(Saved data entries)
..........

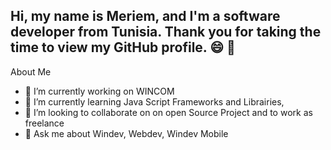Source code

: ## Hi, my name is Meriem, and I'm a software developer from Tunisia. Thank you for taking the time to view my GitHub profile. 😄 👋

About Me 
- 🔭 I’m currently working on WINCOM
- 🌱 I’m currently learning Java Script Frameworks and Librairies,
- 👯 I’m looking to collaborate on on open Source Project and to work as freelance
- 💬 Ask me about Windev, Webdev, Windev Mobile
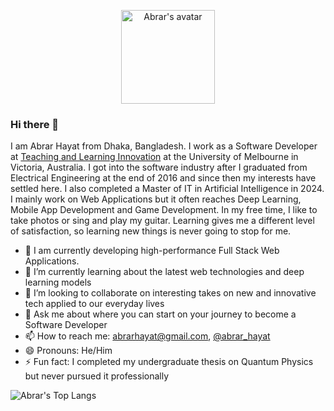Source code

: <p align="center">
  <img src="https://media.giphy.com/media/MoB9yr8W80niqcevSI/giphy.gif" width="150" height="150" alt="Abrar's avatar" />
</p>

### Hi there 👋

I am Abrar Hayat from Dhaka, Bangladesh. I work as a Software Developer at [Teaching and Learning Innovation](https://www.unimelb.edu.au/tli) at the University of Melbourne in Victoria, Australia. I got into the software industry after I graduated from Electrical Engineering at the end of 2016 and since then my interests have settled here. I also completed a Master of IT in Artificial Intelligence in 2024. I mainly work on Web Applications but it often reaches Deep Learning, Mobile App Development and Game Development. In my free time, I like to take photos or sing and play my guitar. Learning gives me a different level of satisfaction, so learning new things is never going to stop for me.

- 🔭 I am currently developing high-performance Full Stack Web Applications.
- 🌱 I’m currently learning about the latest web technologies and deep learning models
- 👯 I’m looking to collaborate on interesting takes on new and innovative tech applied to our everyday lives
- 💬 Ask me about where you can start on your journey to become a Software Developer
- 📫 How to reach me: abrarhayat@gmail.com, [@abrar_hayat](https://twitter.com/abrar_hayat)
- 😄 Pronouns: He/Him
- ⚡ Fun fact: I completed my undergraduate thesis on Quantum Physics but never pursued it professionally

<!-- ![Abrar's GitHub stats](https://github-readme-stats.vercel.app/api?username=abrarhayat&count_private=true&show_icons=true&theme=chartreuse-dark) -->

![Abrar's Top Langs](https://github-stats-abrarhayat.vercel.app/api/top-langs/?username=abrarhayat&exclude_repo=text-editor,maps,sharing-app-capstone,VideoServlet,dlaicourse,tensorflow-1-public,time-series-collection,convolutional_neural_network,data_analysis_with_python,intro-ml-2,nlp,ml_notebooks,python_data_science,intro_to_tensorflow,&langs_count=20&hide=ruby,starlark,swift,kotlin,c&layout=compact&theme=chartreuse-dark&card_width=350px)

..........

> TASK GOAL
When you print the entries, keep every line exactly as it is and drop the pictures.

> ANSWER FOR THIS EXERCISE
Source code

: ## Hi, my name is Meriem, and I'm a software developer from Tunisia. Thank you for taking the time to view my GitHub profile. 😄 👋

About Me 
- 🔭 I’m currently working on WINCOM
- 🌱 I’m currently learning Java Script Frameworks and Librairies,
- 👯 I’m looking to collaborate on on open Source Project and to work as freelance
- 💬 Ask me about Windev, Webdev, Windev Mobile
Source code

: <p align="center">
  <img src="https://media.giphy.com/media/MoB9yr8W80niqcevSI/giphy.gif" width="150" height="150" alt="Abrar's avatar" />
</p>

### Hi there 👋

I am Abrar Hayat from Dhaka, Bangladesh. I work as a Software Developer at [Teaching and Learning Innovation](https://www.unimelb.edu.au/tli) at the University of Melbourne in Victoria, Australia. I got into the software industry after I graduated from Electrical Engineering at the end of 2016 and since then my interests have settled here. I also completed a Master of IT in Artificial Intelligence in 2024. I mainly work on Web Applications but it often reaches Deep Learning, Mobile App Development and Game Development. In my free time, I like to take photos or sing and play my guitar. Learning gives me a different level of satisfaction, so learning new things is never going to stop for me.

- 🔭 I am currently developing high-performance Full Stack Web Applications.
- 🌱 I’m currently learning about the latest web technologies and deep learning models
- 👯 I’m looking to collaborate on interesting takes on new and innovative tech applied to our everyday lives
- 💬 Ask me about where you can start on your journey to become a Software Developer
- 📫 How to reach me: abrarhayat@gmail.com, [@abrar_hayat](https://twitter.com/abrar_hayat)
- 😄 Pronouns: He/Him
- ⚡ Fun fact: I completed my undergraduate thesis on Quantum Physics but never pursued it professionally

<!-- ![Abrar's GitHub stats](https://github-readme-stats.vercel.app/api?username=abrarhayat&count_private=true&show_icons=true&theme=chartreuse-dark) -->

![Abrar's Top Langs](https://github-stats-abrarhayat.vercel.app/api/top-langs/?username=abrarhayat&exclude_repo=text-editor,maps,sharing-app-capstone,VideoServlet,dlaicourse,tensorflow-1-public,time-series-collection,convolutional_neural_network,data_analysis_with_python,intro-ml-2,nlp,ml_notebooks,python_data_science,intro_to_tensorflow,&langs_count=20&hide=ruby,starlark,swift,kotlin,c&layout=compact&theme=chartreuse-dark&card_width=350px)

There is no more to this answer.